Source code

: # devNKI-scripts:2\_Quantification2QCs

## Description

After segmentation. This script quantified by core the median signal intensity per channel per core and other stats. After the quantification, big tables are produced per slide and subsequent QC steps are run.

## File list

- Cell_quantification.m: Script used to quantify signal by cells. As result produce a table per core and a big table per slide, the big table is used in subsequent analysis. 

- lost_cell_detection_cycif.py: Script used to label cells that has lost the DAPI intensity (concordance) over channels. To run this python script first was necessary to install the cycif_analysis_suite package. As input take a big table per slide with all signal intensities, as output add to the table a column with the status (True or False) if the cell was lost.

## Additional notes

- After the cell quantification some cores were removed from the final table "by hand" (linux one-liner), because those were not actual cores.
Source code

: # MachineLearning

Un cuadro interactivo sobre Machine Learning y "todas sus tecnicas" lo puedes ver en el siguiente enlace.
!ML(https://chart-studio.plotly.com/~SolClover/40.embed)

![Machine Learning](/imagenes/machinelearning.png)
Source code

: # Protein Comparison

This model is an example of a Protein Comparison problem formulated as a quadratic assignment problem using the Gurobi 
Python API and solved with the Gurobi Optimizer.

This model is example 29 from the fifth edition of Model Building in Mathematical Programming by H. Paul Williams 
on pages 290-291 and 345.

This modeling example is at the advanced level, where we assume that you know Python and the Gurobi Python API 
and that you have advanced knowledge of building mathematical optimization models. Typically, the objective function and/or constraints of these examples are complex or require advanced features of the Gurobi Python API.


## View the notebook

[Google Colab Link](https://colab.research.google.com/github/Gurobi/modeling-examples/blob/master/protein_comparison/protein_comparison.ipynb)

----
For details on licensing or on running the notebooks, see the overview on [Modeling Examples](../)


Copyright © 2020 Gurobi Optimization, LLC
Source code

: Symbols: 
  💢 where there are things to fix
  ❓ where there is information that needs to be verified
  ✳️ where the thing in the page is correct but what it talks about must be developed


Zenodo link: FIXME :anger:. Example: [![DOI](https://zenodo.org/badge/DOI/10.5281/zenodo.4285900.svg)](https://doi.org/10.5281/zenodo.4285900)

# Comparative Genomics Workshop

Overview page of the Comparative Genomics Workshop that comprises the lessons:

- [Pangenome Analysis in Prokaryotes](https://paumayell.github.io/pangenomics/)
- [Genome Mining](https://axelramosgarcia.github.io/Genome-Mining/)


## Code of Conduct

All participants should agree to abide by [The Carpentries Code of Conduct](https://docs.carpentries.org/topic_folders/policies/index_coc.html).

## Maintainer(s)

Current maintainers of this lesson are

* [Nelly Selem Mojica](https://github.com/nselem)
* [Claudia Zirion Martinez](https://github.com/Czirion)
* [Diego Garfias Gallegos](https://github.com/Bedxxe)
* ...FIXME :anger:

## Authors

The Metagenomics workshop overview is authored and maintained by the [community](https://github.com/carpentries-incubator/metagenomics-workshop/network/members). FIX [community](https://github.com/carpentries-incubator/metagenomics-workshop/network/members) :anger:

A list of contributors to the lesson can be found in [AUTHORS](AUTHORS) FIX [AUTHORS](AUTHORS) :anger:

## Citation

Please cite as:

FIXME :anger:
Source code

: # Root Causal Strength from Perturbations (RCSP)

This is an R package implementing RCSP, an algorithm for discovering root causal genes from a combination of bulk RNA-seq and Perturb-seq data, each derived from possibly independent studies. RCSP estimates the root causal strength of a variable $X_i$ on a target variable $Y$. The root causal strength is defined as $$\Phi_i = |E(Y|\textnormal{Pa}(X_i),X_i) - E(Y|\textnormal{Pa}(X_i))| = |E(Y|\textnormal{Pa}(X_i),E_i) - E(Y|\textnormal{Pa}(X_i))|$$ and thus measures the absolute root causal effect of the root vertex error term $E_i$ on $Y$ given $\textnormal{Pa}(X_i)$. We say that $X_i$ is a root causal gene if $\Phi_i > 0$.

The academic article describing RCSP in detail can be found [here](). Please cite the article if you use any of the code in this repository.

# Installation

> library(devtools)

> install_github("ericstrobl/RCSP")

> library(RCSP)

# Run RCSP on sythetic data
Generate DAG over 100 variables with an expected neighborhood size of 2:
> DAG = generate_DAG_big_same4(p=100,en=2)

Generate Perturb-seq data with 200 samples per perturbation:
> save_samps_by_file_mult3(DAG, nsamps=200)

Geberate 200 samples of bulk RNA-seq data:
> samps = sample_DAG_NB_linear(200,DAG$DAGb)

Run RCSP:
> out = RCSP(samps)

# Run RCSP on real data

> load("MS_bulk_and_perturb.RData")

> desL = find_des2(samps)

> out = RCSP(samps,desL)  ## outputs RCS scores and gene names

About this task:
All of the material must appear again, exactly as given.

Expected answer:
Source code

: # devNKI-scripts:2\_Quantification2QCs

## Description

After segmentation. This script quantified by core the median signal intensity per channel per core and other stats. After the quantification, big tables are produced per slide and subsequent QC steps are run.

## File list

- Cell_quantification.m: Script used to quantify signal by cells. As result produce a table per core and a big table per slide, the big table is used in subsequent analysis. 

- lost_cell_detection_cycif.py: Script used to label cells that has lost the DAPI intensity (concordance) over channels. To run this python script first was necessary to install the cycif_analysis_suite package. As input take a big table per slide with all signal intensities, as output add to the table a column with the status (True or False) if the cell was lost.

## Additional notes

- After the cell quantification some cores were removed from the final table "by hand" (linux one-liner), because those were not actual cores.
Source code

: # MachineLearning

Un cuadro interactivo sobre Machine Learning y "todas sus tecnicas" lo puedes ver en el siguiente enlace.
!ML(https://chart-studio.plotly.com/~SolClover/40.embed)

![Machine Learning](/imagenes/machinelearning.png)
Source code

: # Protein Comparison

This model is an example of a Protein Comparison problem formulated as a quadratic assignment problem using the Gurobi 
Python API and solved with the Gurobi Optimizer.

This model is example 29 from the fifth edition of Model Building in Mathematical Programming by H. Paul Williams 
on pages 290-291 and 345.

This modeling example is at the advanced level, where we assume that you know Python and the Gurobi Python API 
and that you have advanced knowledge of building mathematical optimization models. Typically, the objective function and/or constraints of these examples are complex or require advanced features of the Gurobi Python API.


## View the notebook

[Google Colab Link](https://colab.research.google.com/github/Gurobi/modeling-examples/blob/master/protein_comparison/protein_comparison.ipynb)

----
For details on licensing or on running the notebooks, see the overview on [Modeling Examples](../)


Copyright © 2020 Gurobi Optimization, LLC
Source code

: Symbols: 
  💢 where there are things to fix
  ❓ where there is information that needs to be verified
  ✳️ where the thing in the page is correct but what it talks about must be developed


Zenodo link: FIXME :anger:. Example: [![DOI](https://zenodo.org/badge/DOI/10.5281/zenodo.4285900.svg)](https://doi.org/10.5281/zenodo.4285900)

# Comparative Genomics Workshop

Overview page of the Comparative Genomics Workshop that comprises the lessons:

- [Pangenome Analysis in Prokaryotes](https://paumayell.github.io/pangenomics/)
- [Genome Mining](https://axelramosgarcia.github.io/Genome-Mining/)


## Code of Conduct

All participants should agree to abide by [The Carpentries Code of Conduct](https://docs.carpentries.org/topic_folders/policies/index_coc.html).

## Maintainer(s)

Current maintainers of this lesson are

* [Nelly Selem Mojica](https://github.com/nselem)
* [Claudia Zirion Martinez](https://github.com/Czirion)
* [Diego Garfias Gallegos](https://github.com/Bedxxe)
* ...FIXME :anger:

## Authors

The Metagenomics workshop overview is authored and maintained by the [community](https://github.com/carpentries-incubator/metagenomics-workshop/network/members). FIX [community](https://github.com/carpentries-incubator/metagenomics-workshop/network/members) :anger:

A list of contributors to the lesson can be found in [AUTHORS](AUTHORS) FIX [AUTHORS](AUTHORS) :anger:

## Citation

Please cite as:

FIXME :anger:
Source code

: # Root Causal Strength from Perturbations (RCSP)

This is an R package implementing RCSP, an algorithm for discovering root causal genes from a combination of bulk RNA-seq and Perturb-seq data, each derived from possibly independent studies. RCSP estimates the root causal strength of a variable $X_i$ on a target variable $Y$. The root causal strength is defined as $$\Phi_i = |E(Y|\textnormal{Pa}(X_i),X_i) - E(Y|\textnormal{Pa}(X_i))| = |E(Y|\textnormal{Pa}(X_i),E_i) - E(Y|\textnormal{Pa}(X_i))|$$ and thus measures the absolute root causal effect of the root vertex error term $E_i$ on $Y$ given $\textnormal{Pa}(X_i)$. We say that $X_i$ is a root causal gene if $\Phi_i > 0$.

The academic article describing RCSP in detail can be found [here](). Please cite the article if you use any of the code in this repository.

# Installation

> library(devtools)

> install_github("ericstrobl/RCSP")

> library(RCSP)

# Run RCSP on sythetic data
Generate DAG over 100 variables with an expected neighborhood size of 2:
> DAG = generate_DAG_big_same4(p=100,en=2)

Generate Perturb-seq data with 200 samples per perturbation:
> save_samps_by_file_mult3(DAG, nsamps=200)

Geberate 200 samples of bulk RNA-seq data:
> samps = sample_DAG_NB_linear(200,DAG$DAGb)

Run RCSP:
> out = RCSP(samps)

# Run RCSP on real data

> load("MS_bulk_and_perturb.RData")

> desL = find_des2(samps)

> out = RCSP(samps,desL)  ## outputs RCS scores and gene names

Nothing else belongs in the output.